■ WHAT THE TASK ASKS ■
Search each line below for "operator", then return the lines where it appears.

■ PROVIDED DATA ■
==========
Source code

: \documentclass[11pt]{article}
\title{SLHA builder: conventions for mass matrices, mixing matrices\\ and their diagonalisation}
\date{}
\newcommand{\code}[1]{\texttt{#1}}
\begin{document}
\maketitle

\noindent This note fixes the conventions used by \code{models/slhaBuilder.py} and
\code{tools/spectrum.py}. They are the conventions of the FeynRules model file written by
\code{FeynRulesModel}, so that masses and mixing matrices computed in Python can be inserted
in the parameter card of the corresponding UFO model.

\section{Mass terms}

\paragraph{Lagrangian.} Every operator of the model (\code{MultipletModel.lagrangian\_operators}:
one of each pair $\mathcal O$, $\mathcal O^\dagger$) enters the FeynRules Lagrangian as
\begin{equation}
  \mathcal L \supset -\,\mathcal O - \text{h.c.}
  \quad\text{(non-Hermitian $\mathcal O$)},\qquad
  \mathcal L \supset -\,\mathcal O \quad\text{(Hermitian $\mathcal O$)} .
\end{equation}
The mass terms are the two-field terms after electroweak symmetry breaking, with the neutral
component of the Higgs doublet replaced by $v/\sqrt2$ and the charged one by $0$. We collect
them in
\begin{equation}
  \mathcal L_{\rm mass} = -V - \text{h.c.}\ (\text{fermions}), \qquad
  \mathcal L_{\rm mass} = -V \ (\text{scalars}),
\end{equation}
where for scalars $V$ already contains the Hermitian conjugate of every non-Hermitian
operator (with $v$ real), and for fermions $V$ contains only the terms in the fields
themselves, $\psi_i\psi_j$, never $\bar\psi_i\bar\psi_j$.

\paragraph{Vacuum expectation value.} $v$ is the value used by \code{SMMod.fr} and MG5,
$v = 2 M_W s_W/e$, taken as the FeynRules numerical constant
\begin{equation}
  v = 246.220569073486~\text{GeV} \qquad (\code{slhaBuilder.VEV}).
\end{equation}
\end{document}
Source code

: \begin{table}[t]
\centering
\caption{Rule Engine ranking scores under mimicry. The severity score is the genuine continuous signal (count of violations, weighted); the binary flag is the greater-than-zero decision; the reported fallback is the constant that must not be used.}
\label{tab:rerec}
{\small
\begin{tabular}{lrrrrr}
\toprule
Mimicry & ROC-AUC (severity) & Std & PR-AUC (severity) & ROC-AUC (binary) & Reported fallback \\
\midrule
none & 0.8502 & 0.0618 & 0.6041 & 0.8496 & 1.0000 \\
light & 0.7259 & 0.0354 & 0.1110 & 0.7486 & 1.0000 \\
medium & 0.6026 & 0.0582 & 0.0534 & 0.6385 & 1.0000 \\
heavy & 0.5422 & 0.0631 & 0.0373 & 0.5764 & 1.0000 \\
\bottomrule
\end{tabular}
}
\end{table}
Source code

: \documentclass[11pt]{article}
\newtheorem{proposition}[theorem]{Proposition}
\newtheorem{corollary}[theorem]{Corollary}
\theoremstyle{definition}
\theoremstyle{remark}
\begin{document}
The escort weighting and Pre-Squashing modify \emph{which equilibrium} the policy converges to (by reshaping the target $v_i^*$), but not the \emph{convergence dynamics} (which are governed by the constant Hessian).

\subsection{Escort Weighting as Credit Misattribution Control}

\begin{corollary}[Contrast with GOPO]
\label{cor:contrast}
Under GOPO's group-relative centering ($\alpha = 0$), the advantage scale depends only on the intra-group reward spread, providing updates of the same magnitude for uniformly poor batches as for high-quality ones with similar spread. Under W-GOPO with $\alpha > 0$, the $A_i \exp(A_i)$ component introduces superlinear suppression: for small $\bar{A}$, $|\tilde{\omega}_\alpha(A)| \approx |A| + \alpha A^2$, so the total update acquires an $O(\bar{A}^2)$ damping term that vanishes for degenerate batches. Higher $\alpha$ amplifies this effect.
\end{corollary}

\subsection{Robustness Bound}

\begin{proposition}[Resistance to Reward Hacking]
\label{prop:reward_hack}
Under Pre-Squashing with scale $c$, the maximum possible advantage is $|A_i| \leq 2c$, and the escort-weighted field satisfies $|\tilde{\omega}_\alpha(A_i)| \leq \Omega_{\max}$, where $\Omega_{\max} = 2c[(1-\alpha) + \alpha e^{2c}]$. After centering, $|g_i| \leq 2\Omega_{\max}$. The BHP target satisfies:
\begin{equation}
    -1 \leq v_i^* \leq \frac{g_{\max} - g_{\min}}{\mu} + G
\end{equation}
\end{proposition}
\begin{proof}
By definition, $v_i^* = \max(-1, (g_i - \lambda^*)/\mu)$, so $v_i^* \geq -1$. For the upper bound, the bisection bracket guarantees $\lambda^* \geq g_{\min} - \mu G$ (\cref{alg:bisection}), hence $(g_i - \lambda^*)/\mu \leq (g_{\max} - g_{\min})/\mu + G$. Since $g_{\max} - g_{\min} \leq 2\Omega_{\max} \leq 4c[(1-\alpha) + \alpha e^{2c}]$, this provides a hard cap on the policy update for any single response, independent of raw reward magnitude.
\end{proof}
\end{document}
==========
■ ANSWER SPACE ■
\paragraph{Lagrangian.} Every operator of the model (\code{MultipletModel.lagrangian\_operators}:
operator (with $v$ real), and for fermions $V$ contains only the terms in the fields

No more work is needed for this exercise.